Source texts of formatted documents:

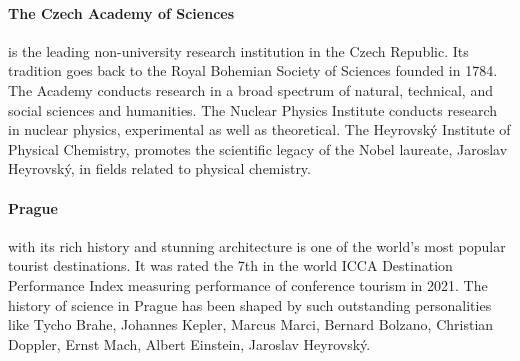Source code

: \documentclass[12pt]{extarticle}
\begin{document}
\paragraph{The Czech Academy of Sciences} is the leading
non-university research institution in the Czech Republic. Its
tradition goes back to the Royal Bohemian Society of Sciences founded
in 1784. The Academy conducts research in a broad spectrum of natural,
technical, and social sciences and humanities. The Nuclear Physics
Institute conducts research in nuclear physics, experimental as well
as theoretical. The Heyrovský Institute of Physical Chemistry,
promotes the scientific legacy of the Nobel laureate, Jaroslav
Heyrovský, in fields related to physical chemistry.

\paragraph{Prague} with its rich history and stunning architecture is
one of the world's most popular tourist destinations. It was rated the
7th in the world ICCA Destination Performance Index measuring
performance of conference tourism in 2021. The history of science in
Prague has been shaped by such outstanding personalities like Tycho
Brahe, Johannes Kepler, Marcus Marci, Bernard Bolzano, Christian
Doppler, Ernst Mach, Albert Einstein, Jaroslav Heyrovský.
\end{document}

EXERCISE DESCRIPTION:
Count the lines in these records that hold the string "Jaroslav". Only the number is wanted.

EXERCISE RESPONSE:
2